An impeachment inquiry would need to pass the House of Representatives before Mr Trump can be removed from office by the Senate.
However, a two-thirds supermajority vote is needed to convict the president in the Senate, where the Republican Party currently has a majority and its leadership is unsupportive of an impeachment inquiry.
Earlier this week, Mr Romney said Mr Trump’s appeal to China and Ukraine was “wrong and appalling”.
In a statement to the Omaha World-Herald newspaper, Mr Sasse did not explicitly name the president but echoed Mr Romney's condemnation.

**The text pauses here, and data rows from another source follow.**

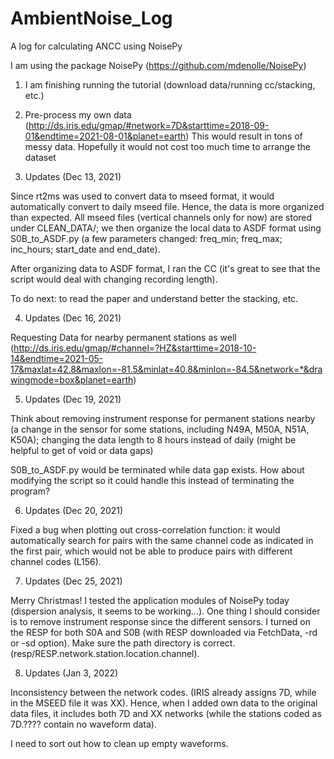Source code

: # AmbientNoise_Log
A log for calculating ANCC using NoisePy

I am using the package NoisePy (https://github.com/mdenolle/NoisePy)

1. I am finishing running the tutorial (download data/running cc/stacking, etc.)

2. Pre-process my own data (http://ds.iris.edu/gmap/#network=7D&starttime=2018-09-01&endtime=2021-08-01&planet=earth)
   This would result in tons of messy data. Hopefully it would not cost too much time to arrange the dataset
   
3. Updates (Dec 13, 2021) 

Since rt2ms was used to convert data to mseed format, it would automatically convert to daily mseed file. 
Hence, the data is more organized than expected. All mseed files (vertical channels only for now) are stored under
CLEAN_DATA/; we then organize the local data to ASDF format using S0B_to_ASDF.py (a few parameters changed: freq_min; 
freq_max; inc_hours; start_date and end_date). 

After organizing data to ASDF format, I ran the CC (it's great to see that the script would deal with changing recording
length). 

To do next: to read the paper and understand better the stacking, etc. 

4. Updates (Dec 16, 2021)

Requesting Data for nearby permanent stations as well
(http://ds.iris.edu/gmap/#channel=?HZ&starttime=2018-10-14&endtime=2021-05-17&maxlat=42.8&maxlon=-81.5&minlat=40.8&minlon=-84.5&network=*&drawingmode=box&planet=earth)

5. Updates (Dec 19, 2021)

Think about removing instrument response for permanent stations nearby (a change in the sensor 
for some stations, including N49A, M50A, N51A, K50A); changing the data length to 8 hours instead
of daily (might be helpful to get of void or data gaps)

S0B_to_ASDF.py would be terminated while data gap exists. How about modifying the script so it could handle this 
instead of terminating the program? 

6. Updates (Dec 20, 2021)

Fixed a bug when plotting out cross-correlation function: it would automatically search for pairs with the same channel code 
as indicated in the first pair, which would not be able to produce pairs with different channel codes (L156). 

7. Updates (Dec 25, 2021)

Merry Christmas! I tested the application modules of NoisePy today (dispersion analysis, it seems to be working...). 
One thing I should consider is to remove instrument response since the different sensors. I turned on the RESP for both 
S0A and S0B (with RESP downloaded via FetchData, -rd or -sd option). Make sure the path directory is correct. 
(resp/RESP.network.station.location.channel).  

8. Updates (Jan 3, 2022)

Inconsistency between the network codes. (IRIS already assigns 7D, while in the MSEED file it was XX). Hence, when I 
added own data to the original data files, it includes both 7D and XX networks (while the stations coded as 7D.????
contain no waveform data). 

I need to sort out how to clean up empty waveforms.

“Hold up: Americans don’t look to Chinese commies for the truth,” he wrote.
“If the Biden kid broke laws by selling his name to Beijing, that’s a matter for American courts, not communist tyrants running torture camps.”
Mr Trump and his personal lawyer, Rudy Giuliani, have been attempting to draw attention to the business dealings of Hunter Biden, the former vice president’s son, by alleging without evidence that he has been involved in corruption.
Geng Shuang, a spokesperson for China’s foreign ministry, described the allegations against the Bidens as “totally groundless” on Monday.
In Ukraine, the country’s top prosecutor Ruslan Ryaboshapka said he was not aware of any evidence of wrongdoing by the Bidens.
However, Mr Ryaboshapka added he is reviewing several cases related to the owner of Burisma, an energy company where Hunter Biden served as a board member.